The lesson is not that Family Limited Partnerships are risky or ineffective. They remain one of the most strategically sound wealth transfer vehicles available. The lesson is that an FLP must be built on a foundation of legitimate business purpose, careful documentation, and disciplined ongoing management -- or it will not survive scrutiny. For families and business owners who are serious about long-term wealth preservation and succession planning, understanding the difference between a well-constructed FLP and a poorly executed one could be the most important financial conversation they have this year.

What a Family Limited Partnership Is -- and Why It Matters

At its core, a Family Limited Partnership is a legal entity designed to hold and manage family assets, most commonly investment portfolios, real estate, or business interests. The structure divides ownership into two distinct roles.

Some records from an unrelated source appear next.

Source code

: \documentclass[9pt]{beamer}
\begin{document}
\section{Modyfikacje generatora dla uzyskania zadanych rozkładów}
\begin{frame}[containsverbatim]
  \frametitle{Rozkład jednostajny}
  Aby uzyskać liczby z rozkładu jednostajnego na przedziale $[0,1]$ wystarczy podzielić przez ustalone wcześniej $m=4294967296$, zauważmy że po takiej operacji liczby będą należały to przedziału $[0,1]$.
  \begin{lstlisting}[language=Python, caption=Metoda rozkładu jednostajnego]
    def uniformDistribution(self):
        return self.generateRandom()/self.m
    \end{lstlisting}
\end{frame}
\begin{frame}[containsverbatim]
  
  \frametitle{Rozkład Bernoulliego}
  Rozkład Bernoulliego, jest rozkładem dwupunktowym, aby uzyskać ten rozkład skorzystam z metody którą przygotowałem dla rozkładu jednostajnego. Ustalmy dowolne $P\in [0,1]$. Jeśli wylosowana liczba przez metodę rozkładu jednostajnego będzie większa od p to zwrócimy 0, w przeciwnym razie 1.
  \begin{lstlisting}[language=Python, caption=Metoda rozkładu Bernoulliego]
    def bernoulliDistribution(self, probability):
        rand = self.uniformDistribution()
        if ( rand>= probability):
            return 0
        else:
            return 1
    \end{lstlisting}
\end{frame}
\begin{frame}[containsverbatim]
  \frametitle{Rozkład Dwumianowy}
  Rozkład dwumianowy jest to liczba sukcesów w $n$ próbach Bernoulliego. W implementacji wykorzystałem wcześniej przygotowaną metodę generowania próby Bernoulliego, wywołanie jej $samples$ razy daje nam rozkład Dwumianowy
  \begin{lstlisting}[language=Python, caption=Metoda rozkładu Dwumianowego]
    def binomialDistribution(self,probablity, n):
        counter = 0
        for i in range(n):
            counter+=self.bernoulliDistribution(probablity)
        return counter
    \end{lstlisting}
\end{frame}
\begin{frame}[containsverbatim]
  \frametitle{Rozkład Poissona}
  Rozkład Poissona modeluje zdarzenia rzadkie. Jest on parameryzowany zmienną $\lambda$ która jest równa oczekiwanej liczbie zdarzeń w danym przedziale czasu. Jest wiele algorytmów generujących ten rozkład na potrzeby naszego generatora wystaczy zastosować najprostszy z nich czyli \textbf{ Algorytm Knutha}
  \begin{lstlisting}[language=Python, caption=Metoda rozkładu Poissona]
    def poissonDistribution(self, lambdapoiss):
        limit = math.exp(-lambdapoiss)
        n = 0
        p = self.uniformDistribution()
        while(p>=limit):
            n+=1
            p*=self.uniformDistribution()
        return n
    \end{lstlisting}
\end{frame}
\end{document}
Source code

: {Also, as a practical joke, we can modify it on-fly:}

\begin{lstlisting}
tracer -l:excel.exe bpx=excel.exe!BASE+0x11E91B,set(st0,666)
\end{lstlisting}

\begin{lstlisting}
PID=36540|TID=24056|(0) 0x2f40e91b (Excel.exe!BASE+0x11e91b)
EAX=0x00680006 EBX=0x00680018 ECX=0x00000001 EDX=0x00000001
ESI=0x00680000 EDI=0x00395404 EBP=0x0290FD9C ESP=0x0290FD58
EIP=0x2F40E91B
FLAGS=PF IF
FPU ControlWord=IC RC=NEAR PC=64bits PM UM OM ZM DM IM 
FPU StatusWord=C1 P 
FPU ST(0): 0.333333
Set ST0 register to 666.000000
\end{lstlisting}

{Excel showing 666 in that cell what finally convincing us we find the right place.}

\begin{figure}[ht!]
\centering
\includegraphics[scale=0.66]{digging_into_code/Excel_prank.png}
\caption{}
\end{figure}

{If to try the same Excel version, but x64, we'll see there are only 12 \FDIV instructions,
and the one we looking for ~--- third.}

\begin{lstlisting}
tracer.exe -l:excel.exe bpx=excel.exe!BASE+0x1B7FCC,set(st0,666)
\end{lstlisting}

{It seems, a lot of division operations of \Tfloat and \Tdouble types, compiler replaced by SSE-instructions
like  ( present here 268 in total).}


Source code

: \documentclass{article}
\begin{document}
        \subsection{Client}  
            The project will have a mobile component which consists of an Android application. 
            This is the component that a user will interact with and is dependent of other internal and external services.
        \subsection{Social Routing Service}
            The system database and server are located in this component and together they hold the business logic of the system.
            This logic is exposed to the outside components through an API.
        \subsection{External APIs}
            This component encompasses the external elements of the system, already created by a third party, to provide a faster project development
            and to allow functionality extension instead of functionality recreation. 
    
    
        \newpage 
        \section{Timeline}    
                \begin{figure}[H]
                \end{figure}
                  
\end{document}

The General Partner -- typically the senior family member or a business entity they control -- manages the partnership's day-to-day operations and retains decision-making authority. The Limited Partners, which may include children, grandchildren, or family trusts, hold ownership interests in the partnership but have no role in managing its affairs.

This division of control is precisely what makes the FLP such a flexible estate planning tool. A business owner can transfer a meaningful economic interest in the family's assets to the next generation while retaining full operational control as the General Partner. At the same time, because Limited Partner interests carry restrictions -- they cannot be freely sold on the open market and do not come with management rights -- those interests are typically valued at a discount for gift and estate tax purposes. These valuation discounts, which can range from 20 to 35 percent or more depending on circumstances, can significantly reduce the taxable value of assets transferred out of the senior family member's estate.

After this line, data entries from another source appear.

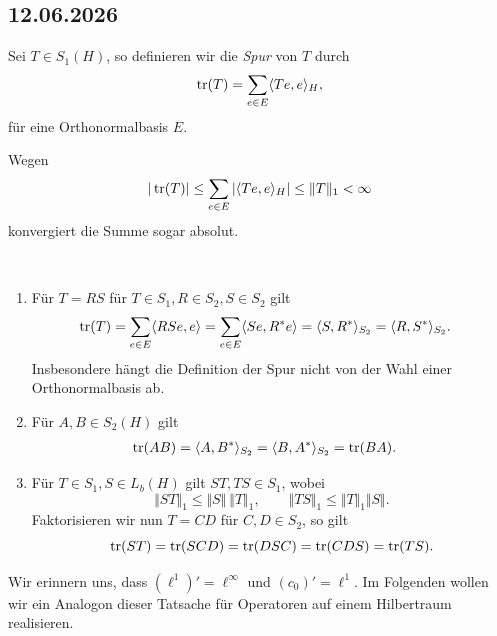 \subsection*{12.06.2026}

\begin{definition}
    Sei $T \in S_1(H)$, so definieren wir die \emph{Spur} von $T$ durch
    \[
        \tr (T) = \sum_{e \in E} \langle Te, e \rangle_H,
    \]
    für eine Orthonormalbasis $E$.
\end{definition}

Wegen
\[
    \vert \tr(T) \vert
    \leq
    \sum_{e \in E} \vert \langle Te, e \rangle_H \vert
    \leq
    \Vert T \Vert_1
    <
    \infty
\]
konvergiert die Summe sogar absolut.

\begin{remark}{\ }
    \begin{enumerate}
        \item Für $T = RS$ für $T \in S_1, R \in S_2, S \in S_2$ gilt
        \begin{align*}
            \tr(T)
            &=
            \sum_{e \in E} \langle RS e, e \rangle
            =
            \sum_{e \in E} \langle Se, R^* e \rangle
            =
            \langle S, R^* \rangle_{S_2}
            =
            \langle R, S^* \rangle_{S_2}.
        \end{align*}
        Insbesondere hängt die Definition der Spur nicht von der Wahl einer Orthonormalbasis ab.

        \item Für $A, B \in S_2(H)$ gilt
        \begin{align*}
            \tr(AB)
            &=
            \langle A, B^* \rangle_{S_2}
            =
            \langle B, A^* \rangle_{S_2}
            =
            \tr(BA).
        \end{align*}

        \item Für $T \in S_1, S \in L_b(H)$ gilt $ST, TS \in S_1$, wobei
        \[
            \Vert ST \Vert_1 \leq \Vert S \Vert \ \Vert T \Vert_1,
            \qquad
            \Vert TS \Vert_1 \leq \Vert T \Vert_1 \Vert S \Vert.
        \]
        Faktorisieren wir nun $T = CD$ für $C, D \in S_2$, so gilt
        \[
            \tr(ST) = \tr(SCD) = \tr(DSC) = \tr(CDS) = \tr(TS).
        \]
    \end{enumerate}
\end{remark}

Wir erinnern uns, dass $(\ell^1)' = \ell^\infty$ und $(c_0)' = \ell^1$. Im Folgenden wollen wir ein Analogon dieser Tatsache für Operatoren auf einem Hilbertraum realisieren.

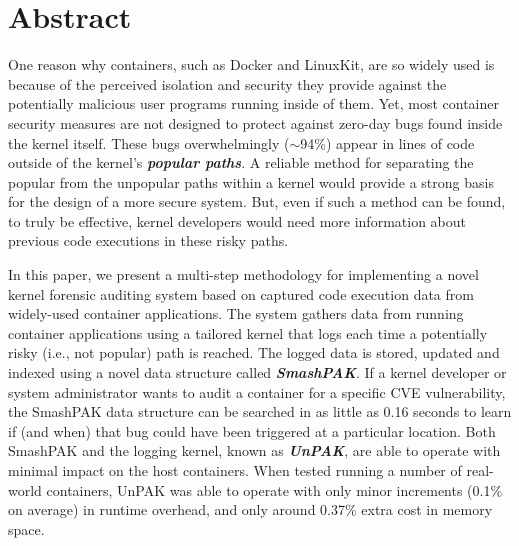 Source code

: \section*{Abstract}
One reason why containers, such as Docker and LinuxKit, are so widely used is because of the perceived isolation 
and security they provide against the potentially malicious user programs running inside of them. 
Yet, most container security measures are not designed to protect against zero-day bugs found inside the kernel itself. 
These bugs overwhelmingly ($\sim$94\%) appear in lines of code outside of the kernel’s \textbf{\textit{popular paths}}. 
A reliable method for separating the popular from the unpopular paths within a kernel would provide a strong basis for the design of a more secure system. 
But, even if such a method can be found,  to truly be effective, kernel developers would need more information about previous code executions in these risky paths.

In this paper, we present a multi-step methodology for implementing a novel kernel forensic auditing system based on captured code execution data from widely-used container applications.  
The system gathers data from running container applications using a tailored kernel that logs each time a potentially risky (i.e., not popular) path is reached. 
The logged data is stored, updated and indexed using a novel data structure called \textbf{\textit{SmashPAK}}. 
If a kernel developer or system administrator wants to audit a container for a specific CVE vulnerability, 
the SmashPAK data structure can be searched in as little as 0.16 seconds to learn if (and when) that bug could have been triggered at a particular location. 
Both SmashPAK and the logging kernel, known as \textbf{\textit{UnPAK}}, are able to operate with minimal impact on the host containers. 
When tested running a number of real-world containers, UnPAK was able to operate with only minor increments (0.1\% on average) in runtime overhead, and only around 0.37\% extra cost in memory space.
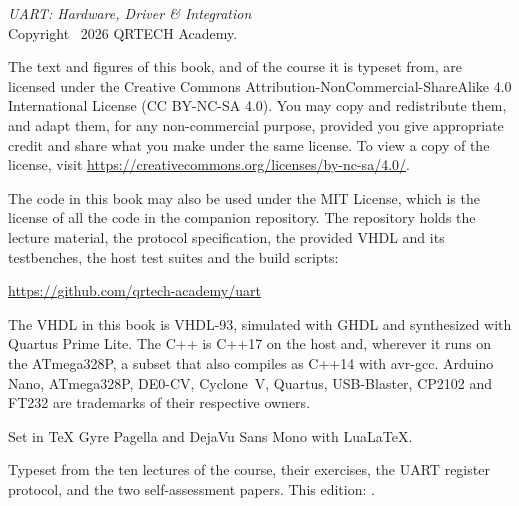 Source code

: \thispagestyle{empty}
\vspace*{\fill}
{\small
\noindent\textit{UART: Hardware, Driver \& Integration}\\
Copyright \textcopyright\ 2026 QRTECH Academy.

\medskip
\noindent The text and figures of this book, and of the course it is typeset from, are licensed
under the Creative Commons Attribution-NonCommercial-ShareAlike 4.0 International License
(CC BY-NC-SA 4.0). You may copy and redistribute them, and adapt them, for any non-commercial
purpose, provided you give appropriate credit and share what you make under the same license. To
view a copy of the license, visit \url{https://creativecommons.org/licenses/by-nc-sa/4.0/}.

\medskip
\noindent The code in this book may also be used under the MIT License, which is the license of all
the code in the companion repository. The repository holds the lecture material, the protocol
specification, the provided VHDL and its testbenches, the host test suites and the build scripts:

\medskip
\noindent\url{https://github.com/qrtech-academy/uart}

\medskip
\noindent The VHDL in this book is VHDL-93, simulated with GHDL and synthesized with Quartus Prime
Lite. The C++ is C++17 on the host and, wherever it runs on the ATmega328P, a subset that also
compiles as C++14 with avr-gcc. Arduino Nano, ATmega328P, DE0-CV, Cyclone~V, Quartus, USB-Blaster,
CP2102 and FT232 are trademarks of their respective owners.

\medskip
\noindent Set in TeX Gyre Pagella and DejaVu Sans Mono with Lua\LaTeX.

\medskip
\noindent\textcolor{muted}{Typeset from the ten lectures of the course, their exercises, the UART
register protocol, and the two self-assessment papers. This edition: \bookedition.}
\par}
\cleardoublepage
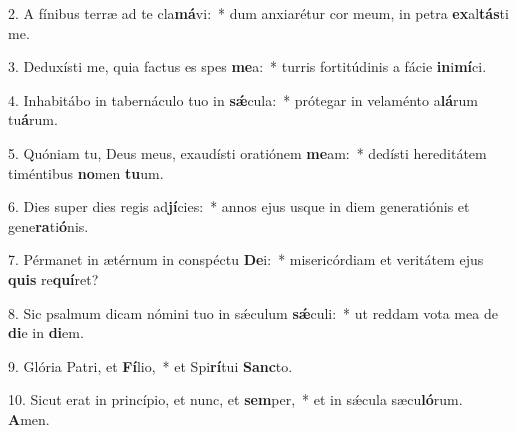 2. A fínibus terræ ad te cla\textbf{má}vi:~*  dum anxiarétur cor meum, in petra \textbf{ex}al\textbf{tás}ti me.\

3. Deduxísti me, quia factus es spes \textbf{me}a:~*  turris fortitúdinis a fácie \textbf{in}i\textbf{mí}ci.\

4. Inhabitábo in tabernáculo tuo in \textbf{sǽ}cula:~*  prótegar in velaménto a\textbf{lá}rum tu\textbf{á}rum.\

5. Quóniam tu, Deus meus, exaudísti oratiónem \textbf{me}am:~*  dedísti hereditátem timéntibus \textbf{no}men \textbf{tu}um.\

6. Dies super dies regis ad\textbf{jí}cies:~*  annos ejus usque in diem generatiónis et gene\textbf{ra}ti\textbf{ó}nis.\

7. Pérmanet in ætérnum in conspéctu \textbf{De}i:~*  misericórdiam et veritátem ejus \textbf{quis} re\textbf{quí}ret?\

8. Sic psalmum dicam nómini tuo in sǽculum \textbf{sǽ}culi:~*  ut reddam vota mea de \textbf{di}e in \textbf{di}em.\

9. Glória Patri, et \textbf{Fí}lio,~*  et Spi\textbf{rí}tui \textbf{Sanc}to.\

10. Sicut erat in princípio, et nunc, et \textbf{sem}per,~*  et in sǽcula sæcu\textbf{ló}rum. \textbf{A}men.\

Beyond the tax benefits, FLPs serve a practical governance function that is often underappreciated. They create a centralized, professionally managed structure for family assets that can survive generational transitions, minimize family conflict, and establish clear rules for how assets are managed, distributed, and ultimately passed on. For business-owning families navigating succession, this structure can be invaluable.

The Red Flags the IRS Looks For

The IRS has a long history of scrutinizing Family Limited Partnerships, particularly when they are established late in life or appear to be motivated primarily by tax reduction rather than legitimate business or family governance purposes. The Estate of Fields case illustrates almost every red flag the IRS and the courts have identified over years of litigation in this area.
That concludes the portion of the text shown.